Jamaica
News - Real Estate Sales (April 19, 2004)
Gov't selling
land housing police HQ
THE government is considering selling the
lands occupied by the police commissioner's office on Old Hope Road as well as
police property on Ruthven Road to the National Housing Trust and using the
proceeds to finance a modern police headquarters elsewhere in Kingston, national
security minister, Peter Phillips, confirmed last night.
"We are looking at options that would
allow us to build a modern police headquarters," Phillips stated. "But
we are still talking."
He confirmed that the suitor was the NHT, the
state's housing development and mortgage agency, whose chairman Kingsley Thomas
confirmed that the discussions have taken place.
"It is still very preliminary,"
Thomas said.
The NHT would like to develop middle-income
townhouses on the seven acres of land at 103 Old Hope Road where the police
headquarters is housed in a series of older wooden buildings which police
officials say are in serious disrepair. These townhouses, it is expected, would
be sold for between $4 million and $6 million.
On the four acres of land between 1c and 3a
Ruthven Road, the NHT proposes to develop an apartment complex with units
selling at about $2.5 million, which it believes would be attractive to young
professionals.
It is estimated that the market value of the
combined 11 acres of land would be in the region of $130 million, which it has
been proposed would go towards building the new headquarters on four-and-a-half
acres of land in the Swallowfield area, between Tom Redcam Avenue and Arthur
Wint Drive. This property now houses the police's transport and maintenance
department.
The Old Hope Road property is considered to be
prime real estate and although Thomas insisted that the proposals were still
preliminary, he said that would allow the NHT to reach out to middle class
contributors.
"We have to balance the portfolio,"
Thomas said. "It would be middle-class housing."
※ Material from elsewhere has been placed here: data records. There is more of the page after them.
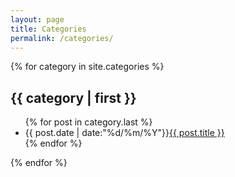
 ```yaml
---
layout: page
title: Categories
permalink: /categories/
---
```


{% for category in site.categories %}
<h2>{{ category | first }} </h2>
<ul class="arc-list">
    {% for post in category.last %}
        <li>{{ post.date | date:"%d/%m/%Y"}}<a href="{{ post.url }}">{{ post.title }}</a></li>
    {% endfor %}
</ul>
{% endfor %}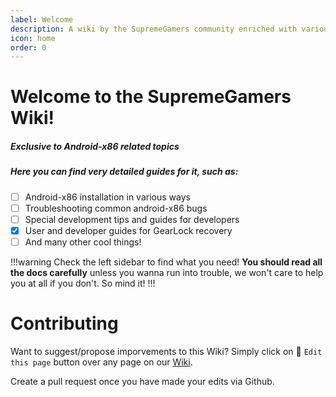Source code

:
 ```yaml
---
label: Welcome
description: A wiki by the SupremeGamers community enriched with various guides and docs
icon: home
order: 0
---
```


# Welcome to the SupremeGamers Wiki!

##### Exclusive to Android-x86 related topics

##### Here you can find very detailed guides for it, such as:

- [ ] Android-x86 installation in various ways
- [ ] Troubleshooting common android-x86 bugs
- [ ] Special development tips and guides for developers
- [x] User and developer guides for GearLock recovery
- [ ] And many other cool things!

!!!warning
Check the left sidebar to find what you need!
**You should read all the docs carefully** unless you wanna run into trouble, we won't care to help you at all if you don't. So mind it!
!!!

# Contributing

Want to suggest/propose imporvements to this Wiki? Simply click on 📝 `Edit this page` button over any page on our [Wiki](https://wiki.supreme-gamers.com).

Create a pull request once you have made your edits via Github.
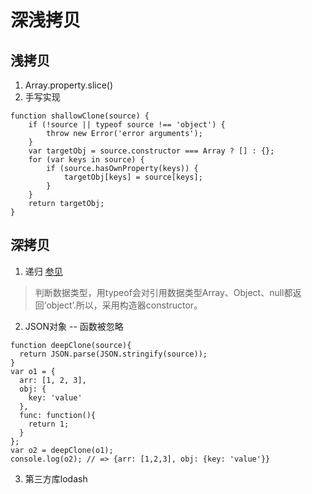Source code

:# 深浅拷贝
## 浅拷贝
1. Array.property.slice()
2. 手写实现
```
function shallowClone(source) {
    if (!source || typeof source !== 'object') {
        throw new Error('error arguments');
    }
    var targetObj = source.constructor === Array ? [] : {};
    for (var keys in source) {
        if (source.hasOwnProperty(keys)) {
            targetObj[keys] = source[keys];
        }
    }
    return targetObj;
}
```
## 深拷贝
1. 递归 
   [参见](../手写代码/deepCopy.js)
   
  > 判断数据类型，用typeof会对引用数据类型Array、Object、null都返回‘object’.所以，采用构造器constructor。

2. JSON对象 -- 函数被忽略
```
function deepClone(source){
  return JSON.parse(JSON.stringify(source));
}
var o1 = {
  arr: [1, 2, 3],
  obj: {
    key: 'value'
  },
  func: function(){
    return 1;
  }
};
var o2 = deepClone(o1);
console.log(o2); // => {arr: [1,2,3], obj: {key: 'value'}}
```
3. 第三方库lodash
Thomas disputed that the present site of the
police headquarters carried social or historic significance which would put the
NHT on a collision course with the National Heritage Trust or other heritage
societies.
"We have done the work and there is no great
historic significance to the buildings," he said. "The place is
rotting down. You can't have the police headquarters in such conditions."
Senior police officials agree that the
existing environment is far from satisfactory and say that the dispersal of
several division and departments across the city impairs management.
"We need a headquarters designed for the
police force," said one senior officer. "This has been on the agenda
for a long time. The Old Hope Road offices are inadequate."